WHAT IS NEEDED =
Your copy should match the records exactly, except that it contains no pictures.

LISTED ENTRIES =

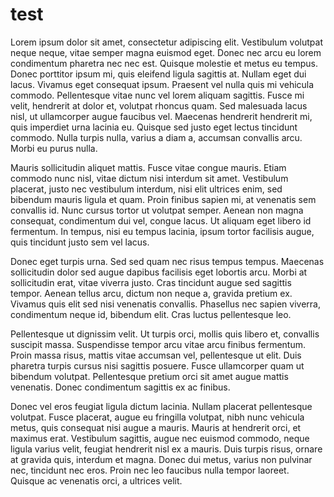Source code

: # test

Lorem ipsum dolor sit amet, consectetur adipiscing elit. Vestibulum volutpat neque neque, vitae semper magna euismod eget. Donec nec arcu eu lorem condimentum pharetra nec nec est. Quisque molestie et metus eu tempus. Donec porttitor ipsum mi, quis eleifend ligula sagittis at. Nullam eget dui lacus. Vivamus eget consequat ipsum. Praesent vel nulla quis mi vehicula commodo. Pellentesque vitae nunc vel lorem aliquam sagittis. Fusce mi velit, hendrerit at dolor et, volutpat rhoncus quam. Sed malesuada lacus nisl, ut ullamcorper augue faucibus vel. Maecenas hendrerit hendrerit mi, quis imperdiet urna lacinia eu. Quisque sed justo eget lectus tincidunt commodo. Nulla turpis nulla, varius a diam a, accumsan convallis arcu. Morbi eu purus nulla.

Mauris sollicitudin aliquet mattis. Fusce vitae congue mauris. Etiam commodo nunc nisl, vitae dictum nisi interdum sit amet. Vestibulum placerat, justo nec vestibulum interdum, nisi elit ultrices enim, sed bibendum mauris ligula et quam. Proin finibus sapien mi, at venenatis sem convallis id. Nunc cursus tortor ut volutpat semper. Aenean non magna consequat, condimentum dui vel, congue lacus. Ut aliquam eget libero id fermentum. In tempus, nisi eu tempus lacinia, ipsum tortor facilisis augue, quis tincidunt justo sem vel lacus.

Donec eget turpis urna. Sed sed quam nec risus tempus tempus. Maecenas sollicitudin dolor sed augue dapibus facilisis eget lobortis arcu. Morbi at sollicitudin erat, vitae viverra justo. Cras tincidunt augue sed sagittis tempor. Aenean tellus arcu, dictum non neque a, gravida pretium ex. Vivamus quis elit sed nisi venenatis convallis. Phasellus nec sapien viverra, condimentum neque id, bibendum elit. Cras luctus pellentesque leo.

Pellentesque ut dignissim velit. Ut turpis orci, mollis quis libero et, convallis suscipit massa. Suspendisse tempor arcu vitae arcu finibus fermentum. Proin massa risus, mattis vitae accumsan vel, pellentesque ut elit. Duis pharetra turpis cursus nisi sagittis posuere. Fusce ullamcorper quam ut bibendum volutpat. Pellentesque pretium orci sit amet augue mattis venenatis. Donec condimentum sagittis ex ac finibus.

Donec vel eros feugiat ligula dictum lacinia. Nullam placerat pellentesque volutpat. Fusce placerat, augue eu fringilla volutpat, nibh nunc vehicula metus, quis consequat nisi augue a mauris. Mauris at hendrerit orci, et maximus erat. Vestibulum sagittis, augue nec euismod commodo, neque ligula varius velit, feugiat hendrerit nisl ex a mauris. Duis turpis risus, ornare at gravida quis, interdum et magna. Donec dui metus, varius non pulvinar nec, tincidunt nec eros. Proin nec leo faucibus nulla tempor laoreet. Quisque ac venenatis orci, a ultrices velit.

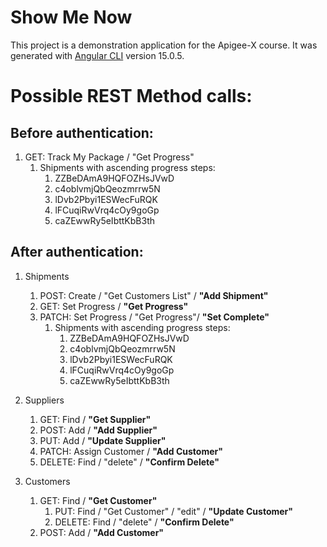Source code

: # Show Me Now

This project is a demonstration application for the Apigee-X course. It was generated with [Angular CLI](https://github.com/angular/angular-cli) version 15.0.5.

# Possible REST Method calls:

## Before authentication:

1. GET: Track My Package / "Get Progress"  
    1. Shipments with ascending progress steps:
        1. ZZBeDAmA9HQFOZHsJVwD
        1. c4oblvmjQbQeozmrrw5N
        1. lDvb2Pbyi1ESWecFuRQK
        1. lFCuqiRwVrq4cOy9goGp
        1. caZEwwRy5eIbttKbB3th

## After  authentication:

1. Shipments
    1. POST: Create / "Get Customers List" / **"Add Shipment"**
    1. GET: Set Progress / **"Get Progress"**
    1. PATCH: Set Progress / "Get Progress"/  **"Set Complete"** 
        1. Shipments with ascending progress steps:
            1. ZZBeDAmA9HQFOZHsJVwD
            1. c4oblvmjQbQeozmrrw5N
            1. lDvb2Pbyi1ESWecFuRQK
            1. lFCuqiRwVrq4cOy9goGp
            1. caZEwwRy5eIbttKbB3th

1. Suppliers
    1. GET: Find / **"Get Supplier"**
    1. POST: Add / **"Add Supplier"** 
    1. PUT: Add / **"Update Supplier"** 
    1. PATCH: Assign Customer /  **"Add Customer"** 
    1. DELETE: Find / "delete" / **"Confirm Delete"** 

1. Customers
    1. GET: Find / **"Get Customer"**
        1. PUT: Find / "Get Customer" / "edit" / **"Update Customer"** 
        1. DELETE: Find / "delete" / **"Confirm Delete"** 
    1. POST: Add / **"Add Customer"** 
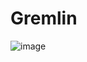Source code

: # Gremlin

![image](https://github.com/cloudtechner/chaos-engineering-tools/assets/87966660/99e5c582-1294-4d11-9875-25b13a6ce562)
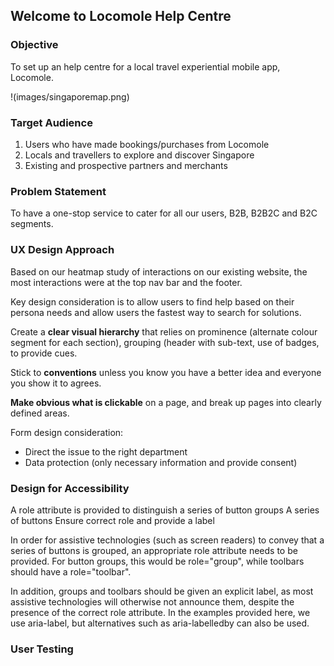 ## Welcome to Locomole Help Centre


### **Objective**

To set up an help centre for a local travel experiential mobile app, Locomole. 

!(images/singaporemap.png)

### **Target Audience**

1. Users who have made bookings/purchases from Locomole
2. Locals and travellers to explore and discover Singapore
3. Existing and prospective partners and merchants 

### **Problem Statement**

To have a one-stop service to cater for all our users, B2B, B2B2C and B2C segments. 

### **UX Design Approach**
Based on our heatmap study of interactions on our existing website, the most interactions were at the top nav bar and the footer. 

Key design consideration is to allow users to find help based on their persona needs and allow users the fastest way to search for solutions. 

Create a **clear visual hierarchy** that relies on prominence (alternate colour segment for each section), grouping (header with sub-text, use of badges, to provide cues.

Stick to **conventions** unless you know you have a better idea and everyone you show it to agrees.

**Make obvious what is clickable** on a page, and break up pages into clearly defined areas.

Form design consideration:
- Direct the issue to the right department
- Data protection (only necessary information and provide consent)



### **Design for Accessibility**

A role attribute is provided to distinguish a series of button groups A series of buttons Ensure correct role and provide a label

In order for assistive technologies (such as screen readers) to convey that a series of buttons is grouped, an appropriate role attribute needs to be provided. For button groups, this would be role="group", while toolbars should have a role="toolbar".

In addition, groups and toolbars should be given an explicit label, as most assistive technologies will otherwise not announce them, despite the presence of the correct role attribute. In the examples provided here, we use aria-label, but alternatives such as aria-labelledby can also be used.



### **User Testing**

ANSWER TO THIS TASK =
Source code

: # test

Lorem ipsum dolor sit amet, consectetur adipiscing elit. Vestibulum volutpat neque neque, vitae semper magna euismod eget. Donec nec arcu eu lorem condimentum pharetra nec nec est. Quisque molestie et metus eu tempus. Donec porttitor ipsum mi, quis eleifend ligula sagittis at. Nullam eget dui lacus. Vivamus eget consequat ipsum. Praesent vel nulla quis mi vehicula commodo. Pellentesque vitae nunc vel lorem aliquam sagittis. Fusce mi velit, hendrerit at dolor et, volutpat rhoncus quam. Sed malesuada lacus nisl, ut ullamcorper augue faucibus vel. Maecenas hendrerit hendrerit mi, quis imperdiet urna lacinia eu. Quisque sed justo eget lectus tincidunt commodo. Nulla turpis nulla, varius a diam a, accumsan convallis arcu. Morbi eu purus nulla.

Mauris sollicitudin aliquet mattis. Fusce vitae congue mauris. Etiam commodo nunc nisl, vitae dictum nisi interdum sit amet. Vestibulum placerat, justo nec vestibulum interdum, nisi elit ultrices enim, sed bibendum mauris ligula et quam. Proin finibus sapien mi, at venenatis sem convallis id. Nunc cursus tortor ut volutpat semper. Aenean non magna consequat, condimentum dui vel, congue lacus. Ut aliquam eget libero id fermentum. In tempus, nisi eu tempus lacinia, ipsum tortor facilisis augue, quis tincidunt justo sem vel lacus.

Donec eget turpis urna. Sed sed quam nec risus tempus tempus. Maecenas sollicitudin dolor sed augue dapibus facilisis eget lobortis arcu. Morbi at sollicitudin erat, vitae viverra justo. Cras tincidunt augue sed sagittis tempor. Aenean tellus arcu, dictum non neque a, gravida pretium ex. Vivamus quis elit sed nisi venenatis convallis. Phasellus nec sapien viverra, condimentum neque id, bibendum elit. Cras luctus pellentesque leo.

Pellentesque ut dignissim velit. Ut turpis orci, mollis quis libero et, convallis suscipit massa. Suspendisse tempor arcu vitae arcu finibus fermentum. Proin massa risus, mattis vitae accumsan vel, pellentesque ut elit. Duis pharetra turpis cursus nisi sagittis posuere. Fusce ullamcorper quam ut bibendum volutpat. Pellentesque pretium orci sit amet augue mattis venenatis. Donec condimentum sagittis ex ac finibus.

Donec vel eros feugiat ligula dictum lacinia. Nullam placerat pellentesque volutpat. Fusce placerat, augue eu fringilla volutpat, nibh nunc vehicula metus, quis consequat nisi augue a mauris. Mauris at hendrerit orci, et maximus erat. Vestibulum sagittis, augue nec euismod commodo, neque ligula varius velit, feugiat hendrerit nisl ex a mauris. Duis turpis risus, ornare at gravida quis, interdum et magna. Donec dui metus, varius non pulvinar nec, tincidunt nec eros. Proin nec leo faucibus nulla tempor laoreet. Quisque ac venenatis orci, a ultrices velit.

Source code

: # Show Me Now

This project is a demonstration application for the Apigee-X course. It was generated with [Angular CLI](https://github.com/angular/angular-cli) version 15.0.5.

# Possible REST Method calls:

## Before authentication:

1. GET: Track My Package / "Get Progress"  
    1. Shipments with ascending progress steps:
        1. ZZBeDAmA9HQFOZHsJVwD
        1. c4oblvmjQbQeozmrrw5N
        1. lDvb2Pbyi1ESWecFuRQK
        1. lFCuqiRwVrq4cOy9goGp
        1. caZEwwRy5eIbttKbB3th

## After  authentication:

1. Shipments
    1. POST: Create / "Get Customers List" / **"Add Shipment"**
    1. GET: Set Progress / **"Get Progress"**
    1. PATCH: Set Progress / "Get Progress"/  **"Set Complete"** 
        1. Shipments with ascending progress steps:
            1. ZZBeDAmA9HQFOZHsJVwD
            1. c4oblvmjQbQeozmrrw5N
            1. lDvb2Pbyi1ESWecFuRQK
            1. lFCuqiRwVrq4cOy9goGp
            1. caZEwwRy5eIbttKbB3th

1. Suppliers
    1. GET: Find / **"Get Supplier"**
    1. POST: Add / **"Add Supplier"** 
    1. PUT: Add / **"Update Supplier"** 
    1. PATCH: Assign Customer /  **"Add Customer"** 
    1. DELETE: Find / "delete" / **"Confirm Delete"** 

1. Customers
    1. GET: Find / **"Get Customer"**
        1. PUT: Find / "Get Customer" / "edit" / **"Update Customer"** 
        1. DELETE: Find / "delete" / **"Confirm Delete"** 
    1. POST: Add / **"Add Customer"** 
Source code

: # Gremlin

![image](https://github.com/cloudtechner/chaos-engineering-tools/assets/87966660/99e5c582-1294-4d11-9875-25b13a6ce562)
 ## Welcome to Locomole Help Centre


### **Objective**

To set up an help centre for a local travel experiential mobile app, Locomole. 

!(images/singaporemap.png)

### **Target Audience**

1. Users who have made bookings/purchases from Locomole
2. Locals and travellers to explore and discover Singapore
3. Existing and prospective partners and merchants 

### **Problem Statement**

To have a one-stop service to cater for all our users, B2B, B2B2C and B2C segments. 

### **UX Design Approach**
Based on our heatmap study of interactions on our existing website, the most interactions were at the top nav bar and the footer. 

Key design consideration is to allow users to find help based on their persona needs and allow users the fastest way to search for solutions. 

Create a **clear visual hierarchy** that relies on prominence (alternate colour segment for each section), grouping (header with sub-text, use of badges, to provide cues.

Stick to **conventions** unless you know you have a better idea and everyone you show it to agrees.

**Make obvious what is clickable** on a page, and break up pages into clearly defined areas.

Form design consideration:
- Direct the issue to the right department
- Data protection (only necessary information and provide consent)



### **Design for Accessibility**

A role attribute is provided to distinguish a series of button groups A series of buttons Ensure correct role and provide a label

In order for assistive technologies (such as screen readers) to convey that a series of buttons is grouped, an appropriate role attribute needs to be provided. For button groups, this would be role="group", while toolbars should have a role="toolbar".

In addition, groups and toolbars should be given an explicit label, as most assistive technologies will otherwise not announce them, despite the presence of the correct role attribute. In the examples provided here, we use aria-label, but alternatives such as aria-labelledby can also be used.



### **User Testing**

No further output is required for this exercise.